Pese a su gran sofisticación, la tecnología occidental rara vez logra interceptar a un emisario personal. Durante diez años Osama bin Laden, que no vivía en una cueva sino en una serie de pisos francos, se comunicó con sus partidarios en todo el mundo sin emplear ni una sola vez un teléfono móvil y libre de oídos ocultos. Siempre recurrió a mensajeros personales. Fue el último de ellos, Al-Kuwaiti, quien sería desenmascarado y cuyo rastreo condujo finalmente a sus denodados perseguidores a localizar a Bin Laden en un complejo en la población de Abbottabad.
El Predicador se plantó delante de Jamma y le recitó el mensaje en árabe. Jamma lo tradujo mentalmente al somalí, repitiéndolo varias veces hasta conseguir una versión exacta. Luego escogió a un guardaespaldas paquistaní y se puso en camino.
Era la misma camioneta pickup con la que había llegado de Kismayo dos días atrás. Desde las alturas, ojos extranjeros observaron cómo antes de partir llenaban la trasera de bidones de plástico con combustible de repuesto.
Desde el búnquer a las afueras de Tampa vieron cómo en Marka tapaban los bidones con una lona, pero esa era una precaución normal. Luego dos hombres se subieron a la cabina; no eran el Predicador embozado en su túnica ni el joven flaco de la gorra de béisbol roja. La camioneta puso rumbo a Kismayo y el sur del país. Cuando quedó fuera de su campo visual, el Global Hawk recibió instrucciones de seguir vigilando el recinto. Entonces la camioneta se detuvo; los hombres retiraron la lona y pintaron de negro el techo de la cabina. Camuflada de esa guisa, la camioneta bordeó Marka por el oeste y se encaminó hacia el norte. Se ponía el sol cuando dejó atrás el enclave de Mogadiscio y continuó hacia Puntland y sus numerosas guaridas de piratas.
Por caminos llenos de baches y roderas, conduciendo a menudo por desiertos de afiladas rocas, repostando y cambiando neumáticos, el viaje hasta Garacad duró dos días.
—Señor Gareth, soy yo.
Ali Abdi telefoneaba desde Garacad. Parecía muy nervioso. Gareth Evans estaba cansado y tenso. El agotador esfuerzo de intentar negociar con gente desprovista del más mínimo sentido de la prisa, por no decir del tiempo, siempre era extenuante para un europeo. De ahí que los buenos negociadores de rescates fueran escasos y se les pagara muy bien.

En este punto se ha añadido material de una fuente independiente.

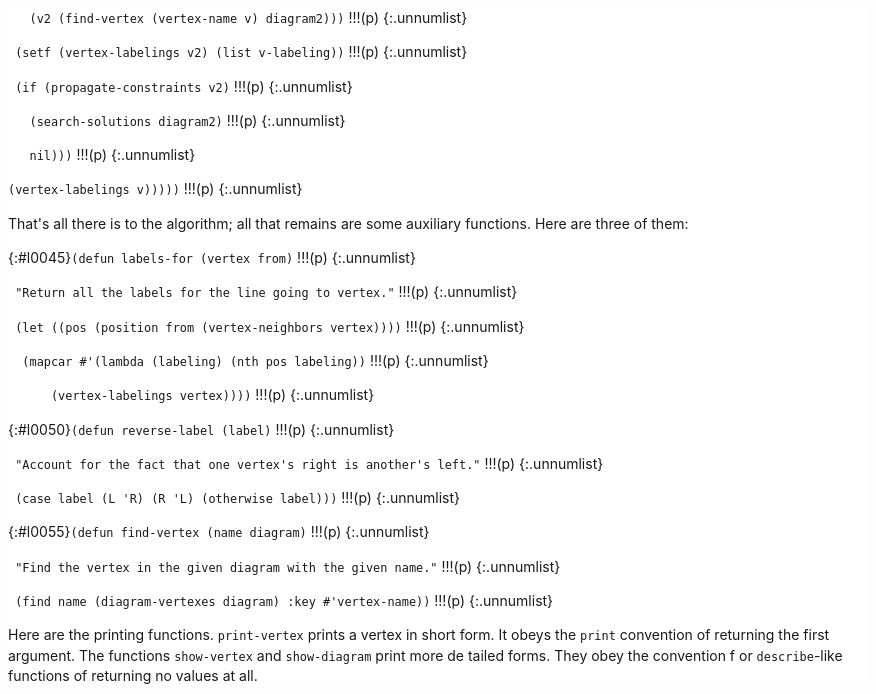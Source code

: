 `   (v2 (find-vertex (vertex-name v) diagram2)))`
!!!(p) {:.unnumlist}

` (setf (vertex-labelings v2) (list v-labeling))`
!!!(p) {:.unnumlist}

` (if (propagate-constraints v2)`
!!!(p) {:.unnumlist}

`   (search-solutions diagram2)`
!!!(p) {:.unnumlist}

`   nil)))`
!!!(p) {:.unnumlist}

`(vertex-labelings v)))))`
!!!(p) {:.unnumlist}

That's all there is to the algorithm; all that remains are some auxiliary functions.
Here are three of them:

[ ](#){:#l0045}`(defun labels-for (vertex from)`
!!!(p) {:.unnumlist}

` "Return all the labels for the line going to vertex."`
!!!(p) {:.unnumlist}

` (let ((pos (position from (vertex-neighbors vertex))))`
!!!(p) {:.unnumlist}

`  (mapcar #'(lambda (labeling) (nth pos labeling))`
!!!(p) {:.unnumlist}

`      (vertex-labelings vertex))))`
!!!(p) {:.unnumlist}

[ ](#){:#l0050}`(defun reverse-label (label)`
!!!(p) {:.unnumlist}

` "Account for the fact that one vertex's right is another's left."`
!!!(p) {:.unnumlist}

` (case label (L 'R) (R 'L) (otherwise label)))`
!!!(p) {:.unnumlist}

[ ](#){:#l0055}`(defun find-vertex (name diagram)`
!!!(p) {:.unnumlist}

` "Find the vertex in the given diagram with the given name."`
!!!(p) {:.unnumlist}

` (find name (diagram-vertexes diagram) :key #'vertex-name))`
!!!(p) {:.unnumlist}

Here are the printing functions.
`print-vertex` prints a vertex in short form.
It obeys the `print` convention of returning the first argument.
The functions `show-vertex` and `show-diagram` print more de tailed forms.
They obey the convention f or `describe`-like functions of returning no values at all.
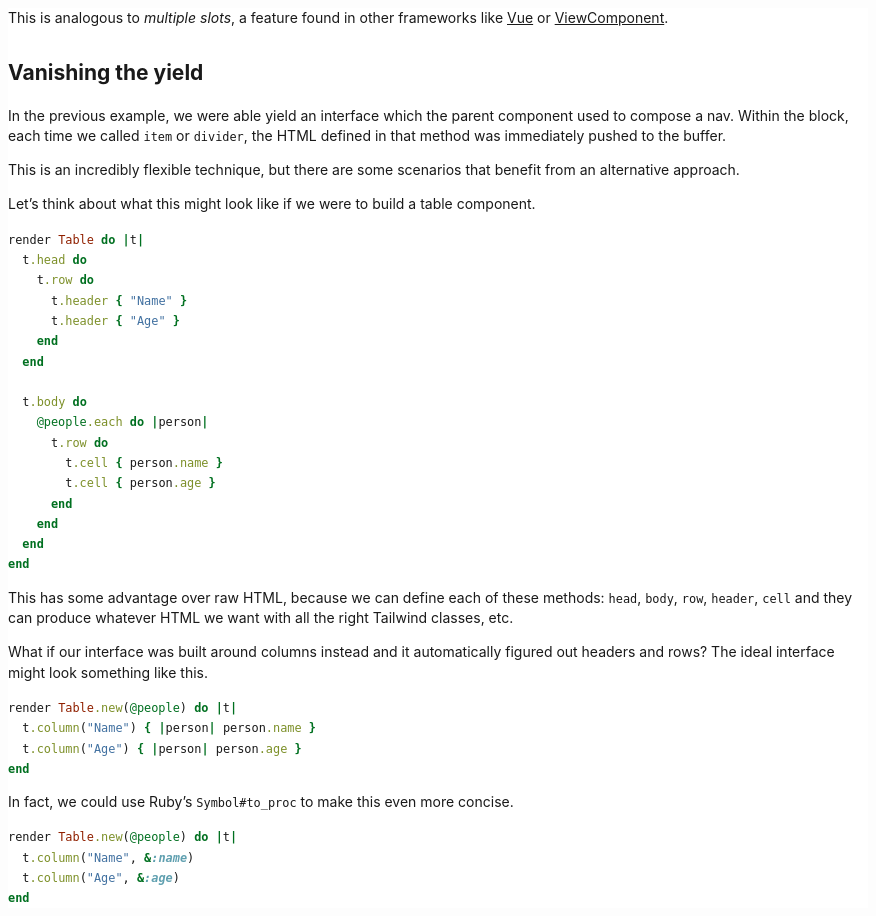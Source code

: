 
This is analogous to _multiple slots_, a feature found in other frameworks like [Vue](https://vuejs.org/guide/components/slots#named-slots) or [ViewComponent](https://viewcomponent.org/guide/slots.html).

## Vanishing the yield

In the previous example, we were able yield an interface which the parent component used to compose a nav. Within the block, each time we called `item` or `divider`, the HTML defined in that method was immediately pushed to the buffer.

This is an incredibly flexible technique, but there are some scenarios that benefit from an alternative approach.

Let’s think about what this might look like if we were to build a table component.

```ruby
render Table do |t|
  t.head do
    t.row do
      t.header { "Name" }
      t.header { "Age" }
    end
  end

  t.body do
    @people.each do |person|
      t.row do
        t.cell { person.name }
        t.cell { person.age }
      end
    end
  end
end
```

This has some advantage over raw HTML, because we can define each of these methods: `head`, `body`, `row`, `header`, `cell` and they can produce whatever HTML we want with all the right Tailwind classes, etc.

What if our interface was built around columns instead and it automatically figured out headers and rows? The ideal interface might look something like this.

```ruby
render Table.new(@people) do |t|
  t.column("Name") { |person| person.name }
  t.column("Age") { |person| person.age }
end
```

In fact, we could use Ruby’s `Symbol#to_proc` to make this even more concise.

```ruby
render Table.new(@people) do |t|
  t.column("Name", &:name)
  t.column("Age", &:age)
end
```
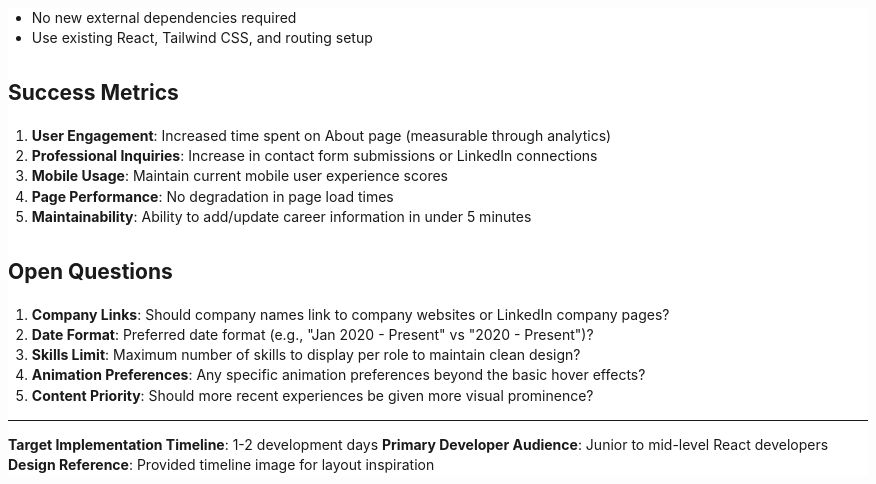 - No new external dependencies required
- Use existing React, Tailwind CSS, and routing setup

## Success Metrics

1. **User Engagement**: Increased time spent on About page (measurable through analytics)
2. **Professional Inquiries**: Increase in contact form submissions or LinkedIn connections
3. **Mobile Usage**: Maintain current mobile user experience scores
4. **Page Performance**: No degradation in page load times
5. **Maintainability**: Ability to add/update career information in under 5 minutes

## Open Questions

1. **Company Links**: Should company names link to company websites or LinkedIn company pages?
2. **Date Format**: Preferred date format (e.g., "Jan 2020 - Present" vs "2020 - Present")?
3. **Skills Limit**: Maximum number of skills to display per role to maintain clean design?
4. **Animation Preferences**: Any specific animation preferences beyond the basic hover effects?
5. **Content Priority**: Should more recent experiences be given more visual prominence?

---

**Target Implementation Timeline**: 1-2 development days
**Primary Developer Audience**: Junior to mid-level React developers
**Design Reference**: Provided timeline image for layout inspiration
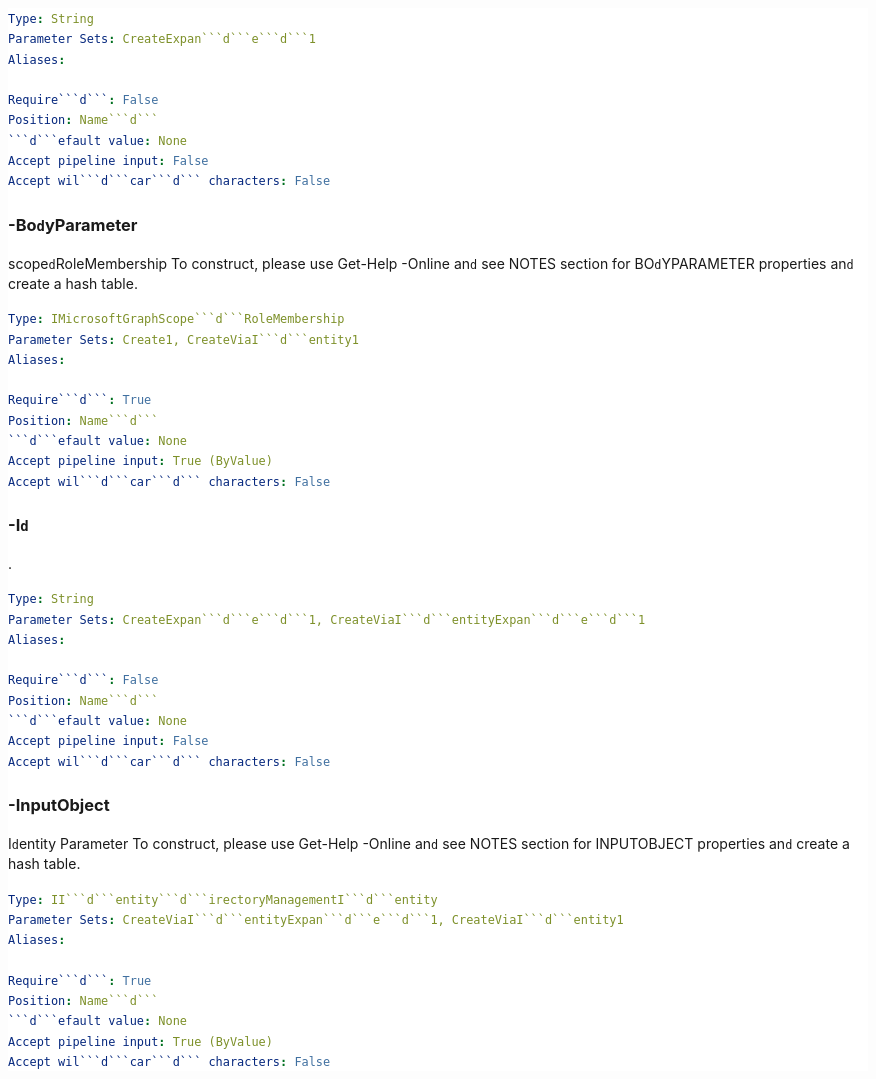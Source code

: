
 ```yaml
Type: String
Parameter Sets: CreateExpan```d```e```d```1
Aliases:

Require```d```: False
Position: Name```d```
```d```efault value: None
Accept pipeline input: False
Accept wil```d```car```d``` characters: False
```

### -Bo```d```yParameter
scope```d```RoleMembership
To construct, please use Get-Help -Online an```d``` see NOTES section for BO```d```YPARAMETER properties an```d``` create a hash table.

```yaml
Type: IMicrosoftGraphScope```d```RoleMembership
Parameter Sets: Create1, CreateViaI```d```entity1
Aliases:

Require```d```: True
Position: Name```d```
```d```efault value: None
Accept pipeline input: True (ByValue)
Accept wil```d```car```d``` characters: False
```

### -I```d```
.

```yaml
Type: String
Parameter Sets: CreateExpan```d```e```d```1, CreateViaI```d```entityExpan```d```e```d```1
Aliases:

Require```d```: False
Position: Name```d```
```d```efault value: None
Accept pipeline input: False
Accept wil```d```car```d``` characters: False
```

### -InputObject
I```d```entity Parameter
To construct, please use Get-Help -Online an```d``` see NOTES section for INPUTOBJECT properties an```d``` create a hash table.

```yaml
Type: II```d```entity```d```irectoryManagementI```d```entity
Parameter Sets: CreateViaI```d```entityExpan```d```e```d```1, CreateViaI```d```entity1
Aliases:

Require```d```: True
Position: Name```d```
```d```efault value: None
Accept pipeline input: True (ByValue)
Accept wil```d```car```d``` characters: False
```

Por otro lado, Evans estaba sometido a constante presión por parte de Harry Andersson, que le llamaba a diario, incluso varias veces el mismo día, preguntando si tenía noticias de su hijo. Evans había intentado explicarle que el menor asomo de nerviosismo, y no digamos de desesperación, por parte de Londres complicaría las cosas todavía más. El multimillonario sueco era un hombre de negocios, y esa faceta de su persona aceptaba el razonamiento de Evans. Pero era también padre, de modo que las llamadas se sucedían sin tregua.
—Buenos días, amigo mío —dijo Evans, aparentando calma—. ¿Qué dice su jefe en este bonito y soleado día?
—Creo que pronto llegaremos a un acuerdo, señor Gareth. Estamos dispuestos a aceptar siete millones de dólares. —Y luego añadió—: Hago todo lo que puedo.
Fue un comentario que, aun si estaban siendo escuchados por algún somalí de habla inglesa, no resultaba sospechoso. Evans entendió lo que quería decir: el negociador de Al-Afrit trataba de ganarse su segundo soborno de un millón. Pero, claro, la palabra «prisa» tiene dos significados muy distintos según se esté al norte o al sur del Mediterráneo.
—Me parece muy bien, señor Abdi, pero con eso no basta —dijo Evans.
Solo dos días atrás la oferta mínima aceptable para Al-Afrit había sido de diez millones. Evans había ofrecido tres. Sabía que Andersson habría aceptado los diez sin pestañear. Pero también que eso habría despertado muchas señales de alarma en Somalia, donde eran conscientes de que cuatro o cinco millones era un precio de rescate aceptable.
Si los europeos cedían de un día para otro estarían demostrando pánico, lo cual probablemente haría ascender de nuevo el precio a quince millones.
—Mire, señor Abdi, me he pasado casi toda la noche al teléfono con Estocolmo y mis jefes han accedido, aunque de muy mala gana, a ingresar cuatro millones de dólares en la cuenta internacional de su jefe antes de sesenta minutos: el Malmö debe levar anclas una hora más tarde. Es una muy buena oferta, amigo mío. Creo que ambos lo sabemos, y estoy seguro de que su jefe lo verá así también.
—Le pasaré inmediatamente la nueva oferta, señor Gareth.
Después de colgar, Gareth Evans reflexionó sobre el historial de negociaciones exitosas con piratas somalíes. A los no iniciados podía sorprenderles que se transfiriera dinero a una cuenta sin que el barco hubiera sido liberado: ¿qué impedía a los piratas quedarse con el rescate y seguir reteniendo a la tripulación?
Pero he aquí lo raro: de los ciento ochenta acuerdos escritos e intercambiados vía fax o email entre negociadores, todos debidamente firmados por las partes interesadas, solo en tres casos los somalíes habían roto su palabra.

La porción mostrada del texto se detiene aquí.